Your assignment —
Scan the entries for "details". Every line that holds it is to be copied.

Extracted data entries:
++++++
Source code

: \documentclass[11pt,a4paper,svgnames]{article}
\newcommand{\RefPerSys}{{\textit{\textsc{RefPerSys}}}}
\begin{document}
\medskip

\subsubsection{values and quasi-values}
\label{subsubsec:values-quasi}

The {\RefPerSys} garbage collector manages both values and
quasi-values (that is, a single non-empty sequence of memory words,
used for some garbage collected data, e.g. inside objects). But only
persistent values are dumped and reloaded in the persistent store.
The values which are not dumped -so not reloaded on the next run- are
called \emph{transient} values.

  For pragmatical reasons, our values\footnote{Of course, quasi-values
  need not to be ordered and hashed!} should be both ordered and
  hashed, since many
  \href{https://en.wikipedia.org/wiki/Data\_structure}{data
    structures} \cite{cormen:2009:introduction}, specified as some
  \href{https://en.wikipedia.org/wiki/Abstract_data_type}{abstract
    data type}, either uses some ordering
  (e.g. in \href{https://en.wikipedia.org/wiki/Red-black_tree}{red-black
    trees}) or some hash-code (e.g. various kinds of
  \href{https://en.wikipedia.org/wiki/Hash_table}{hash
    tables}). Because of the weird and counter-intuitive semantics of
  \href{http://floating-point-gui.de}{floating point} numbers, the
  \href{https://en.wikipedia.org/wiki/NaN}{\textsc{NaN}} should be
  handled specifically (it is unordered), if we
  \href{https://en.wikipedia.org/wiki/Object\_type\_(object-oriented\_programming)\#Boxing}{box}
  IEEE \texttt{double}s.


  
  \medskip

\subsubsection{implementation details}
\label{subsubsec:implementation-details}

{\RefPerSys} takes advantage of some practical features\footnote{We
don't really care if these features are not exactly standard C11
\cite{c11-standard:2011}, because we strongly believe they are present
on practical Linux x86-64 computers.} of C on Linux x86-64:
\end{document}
++++++
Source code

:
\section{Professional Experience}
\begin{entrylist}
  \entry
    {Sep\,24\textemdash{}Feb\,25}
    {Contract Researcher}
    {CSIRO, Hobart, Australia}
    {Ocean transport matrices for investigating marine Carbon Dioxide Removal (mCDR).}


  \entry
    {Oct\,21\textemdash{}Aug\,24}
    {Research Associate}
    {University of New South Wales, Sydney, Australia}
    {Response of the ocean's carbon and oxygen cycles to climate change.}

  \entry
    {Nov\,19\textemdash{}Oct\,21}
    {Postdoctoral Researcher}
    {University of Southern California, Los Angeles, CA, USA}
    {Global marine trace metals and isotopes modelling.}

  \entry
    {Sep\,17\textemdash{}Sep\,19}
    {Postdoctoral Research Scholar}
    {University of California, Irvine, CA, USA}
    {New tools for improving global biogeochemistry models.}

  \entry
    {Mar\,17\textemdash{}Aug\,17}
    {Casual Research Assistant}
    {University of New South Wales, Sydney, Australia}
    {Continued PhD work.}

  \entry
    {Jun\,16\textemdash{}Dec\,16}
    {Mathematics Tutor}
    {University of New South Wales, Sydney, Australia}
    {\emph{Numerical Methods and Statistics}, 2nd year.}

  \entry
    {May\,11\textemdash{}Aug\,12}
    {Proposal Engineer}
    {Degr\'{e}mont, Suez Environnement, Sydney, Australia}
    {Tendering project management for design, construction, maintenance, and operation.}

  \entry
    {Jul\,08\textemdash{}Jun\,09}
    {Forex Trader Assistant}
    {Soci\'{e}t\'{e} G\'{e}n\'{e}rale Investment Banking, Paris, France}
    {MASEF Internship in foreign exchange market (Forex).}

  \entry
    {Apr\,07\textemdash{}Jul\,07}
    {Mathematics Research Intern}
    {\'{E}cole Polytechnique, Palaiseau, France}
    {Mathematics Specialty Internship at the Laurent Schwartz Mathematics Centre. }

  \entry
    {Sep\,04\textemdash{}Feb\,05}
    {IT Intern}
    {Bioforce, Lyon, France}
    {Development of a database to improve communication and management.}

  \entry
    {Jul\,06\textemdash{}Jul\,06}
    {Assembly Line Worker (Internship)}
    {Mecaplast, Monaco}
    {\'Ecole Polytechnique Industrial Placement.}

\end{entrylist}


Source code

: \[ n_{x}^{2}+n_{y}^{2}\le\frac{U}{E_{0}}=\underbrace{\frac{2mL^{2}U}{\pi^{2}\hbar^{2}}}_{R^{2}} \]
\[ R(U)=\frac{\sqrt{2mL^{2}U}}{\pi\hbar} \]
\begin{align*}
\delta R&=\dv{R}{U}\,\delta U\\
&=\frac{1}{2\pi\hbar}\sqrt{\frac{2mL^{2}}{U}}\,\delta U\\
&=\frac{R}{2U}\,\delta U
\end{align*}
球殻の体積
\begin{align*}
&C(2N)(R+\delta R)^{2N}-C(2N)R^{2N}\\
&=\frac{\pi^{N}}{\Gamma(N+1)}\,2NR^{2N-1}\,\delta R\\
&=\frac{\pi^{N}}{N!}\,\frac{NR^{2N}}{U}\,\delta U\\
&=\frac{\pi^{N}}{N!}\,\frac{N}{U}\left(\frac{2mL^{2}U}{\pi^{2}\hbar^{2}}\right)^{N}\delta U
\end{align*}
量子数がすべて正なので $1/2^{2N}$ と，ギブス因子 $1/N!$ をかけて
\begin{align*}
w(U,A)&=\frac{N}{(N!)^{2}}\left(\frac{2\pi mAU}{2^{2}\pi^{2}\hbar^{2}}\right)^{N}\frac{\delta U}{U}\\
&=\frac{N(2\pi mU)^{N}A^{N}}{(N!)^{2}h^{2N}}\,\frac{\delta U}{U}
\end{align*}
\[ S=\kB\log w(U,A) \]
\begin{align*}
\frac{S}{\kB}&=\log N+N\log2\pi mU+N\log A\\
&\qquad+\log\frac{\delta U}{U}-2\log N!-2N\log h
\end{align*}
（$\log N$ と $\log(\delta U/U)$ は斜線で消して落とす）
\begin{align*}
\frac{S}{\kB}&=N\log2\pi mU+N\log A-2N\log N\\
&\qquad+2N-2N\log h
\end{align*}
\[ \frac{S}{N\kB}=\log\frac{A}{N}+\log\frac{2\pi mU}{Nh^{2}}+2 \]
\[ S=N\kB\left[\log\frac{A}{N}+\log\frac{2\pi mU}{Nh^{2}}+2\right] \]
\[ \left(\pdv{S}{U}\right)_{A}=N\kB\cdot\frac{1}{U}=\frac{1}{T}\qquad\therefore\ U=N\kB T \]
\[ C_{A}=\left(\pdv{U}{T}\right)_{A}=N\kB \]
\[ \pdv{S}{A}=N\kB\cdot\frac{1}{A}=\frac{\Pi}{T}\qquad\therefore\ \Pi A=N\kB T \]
++++++
Response to this task —
\subsubsection{implementation details}
\label{subsubsec:implementation-details}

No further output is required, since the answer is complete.